Customers want personalized and simplified experiences. They want companies to “know me” and to reduce the effort to achieve some task or to do some job. If you can accomplish those two things, you’ve won the competitive battle!
Customers have expectations. And their expectations may differ from the two I noted in the previous paragraph. Companies need to listen and understand. All they have to do is ask. Or listen. And customers will tell them about the experience they want.
Here’s the problem with a customer experience and culture transformation: it’s a lot of work. A lot of hard work. It’s a journey. You’ve got to move mountains. And silos.
Can you name the last great customer experience you had, outside of “the usuals.” I cannot. My last great experience was with a “usual,” i.e., Amazon. Otherwise, I’m drawing a blank.
I long for the day when I have to think long and hard about a time when I had a crappy experience. Sadly, I’m not losing sleep over that day; I don’t think it will happen in two years, four years, or during my lifetime, for that matter. I hope I’m proven wrong.
Your customers are responsible for your company’s reason for existing. -Marilyn Suttle
THIS. Our thoughts are completely aligned, Annette. I cannot tell you how many times I've read that headline over and over, shake my head in disbelief and think to myself, "wow, what rock have they been hiding under?" So many times, it feels like people and orgs push off what needs to happen today, simply because they don't know to begin. The bottom line is begin. NOW. JUST GO. Great post.
Totally agree with your view, Annette. When it comes to customer experience, culture trasformation is still the biggest hurdle for many brands. Excellent post as usual.
Totally agree with your view, Annette. When it comes to customer experience, culture trasformation is still the biggest hurdle for many brands. Excellent post as usual.
Excellent post, Annette! I like you pointing out that CX and culture transformation is hard work – just getting the information flowing across silos requires a lot of skills and effort, not even to mention cross-organizational action taking. Thank you for the post.
Hi Annette,
You call it a musing, I'd call it a really good rant and spot on! I like it!
Adrian
I agree with your opinion. "If you can accomplish those two things, you've won the competitive battle!"
Agree wholeheartedly and I am glad that you didn't include "money" in the sentence – "…it requires a lot of work – hard work." It doesn't have to be expensive. It requires giving your employees PERMISSION to listen, identify when a special occasion/circumstance might be happening and then providing them the tools to DO something about it. It doesn't take much, but going out of your way to share that "extra something" goes a long way toward enhancing your CX and your Brand.

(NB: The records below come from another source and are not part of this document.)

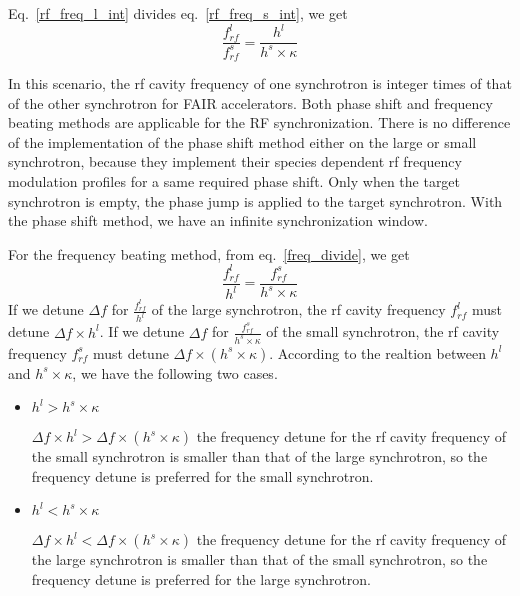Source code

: Eq.~\ref{rf_freq_l_int} divides eq.~\ref{rf_freq_s_int}, we get
\begin{equation}
\frac{f_{rf}^{l}}{f_{rf}^{s}}= \frac{h^l}{h^s \times \kappa} \label{freq_divide}
\end{equation}


In this scenario, the rf cavity frequency of one synchrotron is integer times of that of the other synchrotron for FAIR accelerators. Both phase shift and frequency beating methods are applicable for the RF synchronization. There is no difference of the implementation of the phase shift method either on the large or small synchrotron, because they implement their species dependent rf frequency modulation profiles for a same required phase shift. Only when the target synchrotron is empty, the phase jump is applied to the target synchrotron. With the phase shift method, we have an infinite synchronization window. 

For the frequency beating method, from eq.~\ref{freq_divide}, we get
\begin{equation}
\frac{f_{rf}^{l}}{h^l}= \frac{f_{rf}^{s}}{h^s \times \kappa} 
\end{equation}
If we detune $\Delta f$ for $\frac{f_{rf}^{l}}{h^l}$ of the large synchrotron, the rf cavity frequency $ f_{rf}^{l}$ must detune $\Delta f \times h^l$. If we detune $\Delta f$ for $\frac{f_{rf}^{s}}{h^s \times \kappa}$ of the small synchrotron, the rf cavity frequency $ f_{rf}^{s}$ must detune $\Delta f \times (h^s \times \kappa)$. According to the realtion between $h^l$ and $h^s \times \kappa$, we have the following two cases.
\begin{itemize}
	\item $h^l > h^s \times \kappa$

$\Delta f \times h^l > \Delta f \times (h^s \times \kappa)$ the frequency detune for the rf cavity frequency of the small synchrotron is smaller than that of the large synchrotron, so the frequency detune is preferred for the small synchrotron.
	\item $h^l < h^s \times \kappa$

$\Delta f \times h^l < \Delta f \times (h^s \times \kappa)$ the frequency detune for the rf cavity frequency of the large synchrotron is smaller than that of the small synchrotron, so the frequency detune is preferred for the large synchrotron.
\end{itemize}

Thanks, Debbie! Happy to hear we are in alignment. Love your reaction to the headlines. It's crazy. But we keep pushing the noodle up the hill in hopes that folks will eventually see the light!
Thanks so much, Paolo!
Thanks, Johanna!
You're so right… it doesn't have to be expensive. As a matter of fact, many of the simplest improvements cost nothing at all! Thanks for your thoughts on this.
🙂 Thanks, Adrian!
Thanks so much, Bruce.
Very much agree as well. We see a Lot of our clients taking this seriously and running routine assessments of various buyer and customer Journeys. The information we gather is extremely useful and when the recommended changes are implemented, cust sat, time to close, revenue improves – and more.
BTW: Great Customer Experience today at Genio del Tempo in Vienna! Sale was over last week, but as I periodically buy there, she extended the discount to me (just sharing J)
Thanks, Leahanne. And gotta love when they go the extra mile! Great example!